LiuLabUB / HMMRATAC

HMMRATAC peak caller for ATAC-seq data
GNU General Public License v3.0
98 stars 23 forks source link

BR: HMMRATAC fails to run on large genomes needing .csi index #96

Open TeiturAK opened 2 years ago

TeiturAK commented 2 years ago

Describe the bug I'm running HMMRATAC on several plant genomes which vary greatly in size. HMMRATAC fails when running on the largest genomes that require a .csi index. It produces the following error:

Exception in thread "main" java.lang.RuntimeException: Invalid file header in BAM index spruce.sorted.unique_mapped.MT_CP_removed.bam.csi: ^_^D

It works fine on the smaller genomes for which I can generate a .bai index.

System:

Additional context I'm working with a ~20GB genome that requires a .csi index. I did not use multithreading when creating the index and just changing the name of the index to have a .bai ending does not help.

Any help would be much appreciated. Teitur

Mouwrice commented 2 years ago

@TeiturAK I see no reference of HMMRATAC being able to process .csi files. Why did you think this should work?

Mikxox commented 2 years ago

The internal samtools dependency is using a reader implementation that has been deprecated for years and does not seem to support .csi index files. The dependency should be update to the latest release and the code refactored to use the new reader implementation.

jitsedesmet commented 2 years ago

@TeiturAK is it possible to share a .csi index file? I would like to implement this feature/ fic the bug and test whether it works. I'm but a noble computer science student and have no idea where to find a .csi file to test this feature. After this project is done I will contact you again so I can share the implementation of course :slightly_smiling_face: .

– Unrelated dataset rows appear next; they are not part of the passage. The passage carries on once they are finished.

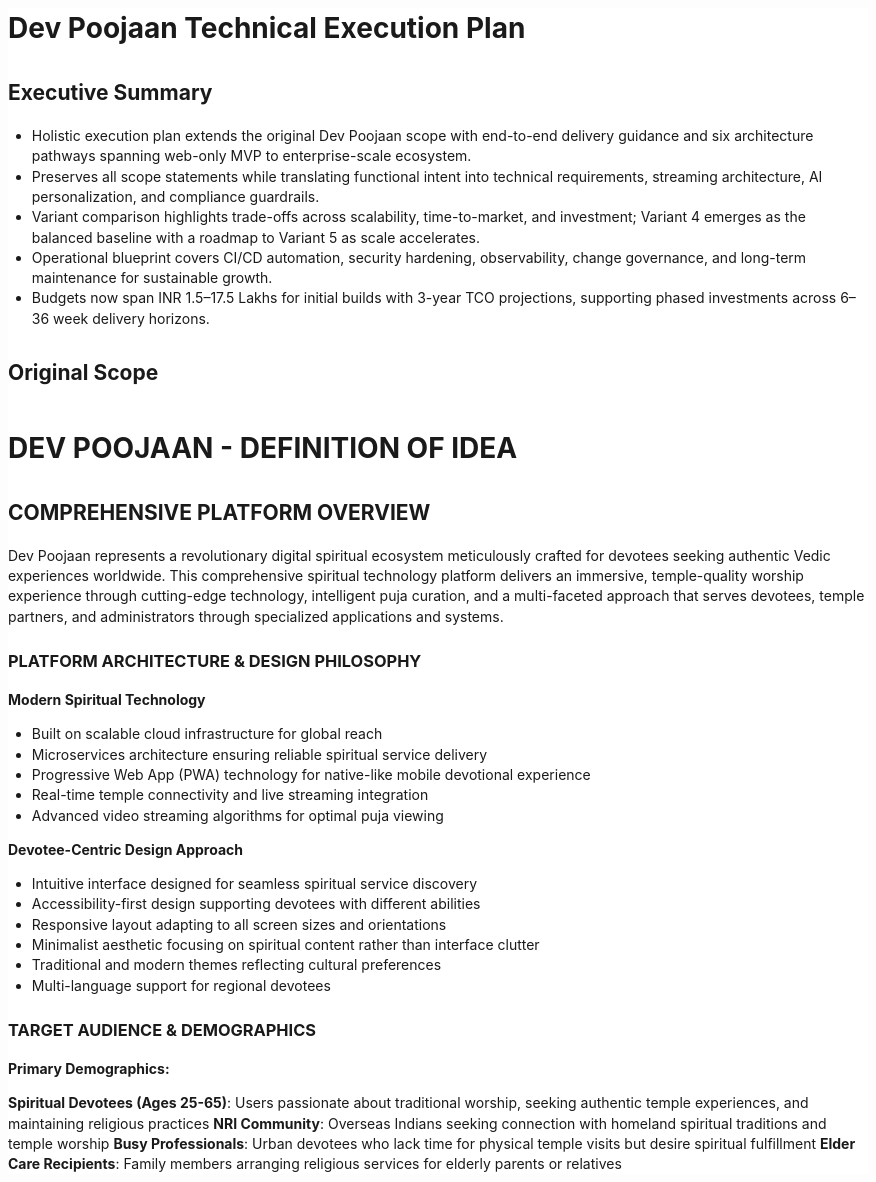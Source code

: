 # Dev Poojaan Technical Execution Plan

## Executive Summary

- Holistic execution plan extends the original Dev Poojaan scope with end-to-end delivery guidance and six architecture pathways spanning web-only MVP to enterprise-scale ecosystem.
- Preserves all scope statements while translating functional intent into technical requirements, streaming architecture, AI personalization, and compliance guardrails.
- Variant comparison highlights trade-offs across scalability, time-to-market, and investment; Variant 4 emerges as the balanced baseline with a roadmap to Variant 5 as scale accelerates.
- Operational blueprint covers CI/CD automation, security hardening, observability, change governance, and long-term maintenance for sustainable growth.
- Budgets now span INR 1.5–17.5 Lakhs for initial builds with 3-year TCO projections, supporting phased investments across 6–36 week delivery horizons.

## Original Scope

# DEV POOJAAN - DEFINITION OF IDEA

## COMPREHENSIVE PLATFORM OVERVIEW

Dev Poojaan represents a revolutionary digital spiritual ecosystem meticulously crafted for devotees seeking authentic Vedic experiences worldwide. This comprehensive spiritual technology platform delivers an immersive, temple-quality worship experience through cutting-edge technology, intelligent puja curation, and a multi-faceted approach that serves devotees, temple partners, and administrators through specialized applications and systems.

### PLATFORM ARCHITECTURE & DESIGN PHILOSOPHY

**Modern Spiritual Technology**
- Built on scalable cloud infrastructure for global reach
- Microservices architecture ensuring reliable spiritual service delivery
- Progressive Web App (PWA) technology for native-like mobile devotional experience
- Real-time temple connectivity and live streaming integration
- Advanced video streaming algorithms for optimal puja viewing

**Devotee-Centric Design Approach**
- Intuitive interface designed for seamless spiritual service discovery
- Accessibility-first design supporting devotees with different abilities
- Responsive layout adapting to all screen sizes and orientations
- Minimalist aesthetic focusing on spiritual content rather than interface clutter
- Traditional and modern themes reflecting cultural preferences
- Multi-language support for regional devotees

### TARGET AUDIENCE & DEMOGRAPHICS

**Primary Demographics:**

**Spiritual Devotees (Ages 25-65)**: Users passionate about traditional worship, seeking authentic temple experiences, and maintaining religious practices
**NRI Community**: Overseas Indians seeking connection with homeland spiritual traditions and temple worship
**Busy Professionals**: Urban devotees who lack time for physical temple visits but desire spiritual fulfillment
**Elder Care Recipients**: Family members arranging religious services for elderly parents or relatives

jitsedesmet commented 2 years ago

I have been able to generate a csi file myself and my implementation seems to work for me. I will link my implementation once it can be made public here. You are still welcome to provide me with your data so I can make sure it works. (Although I understand that sharing data in some fields is not trivial in which case I hope it'll work for you) :smile: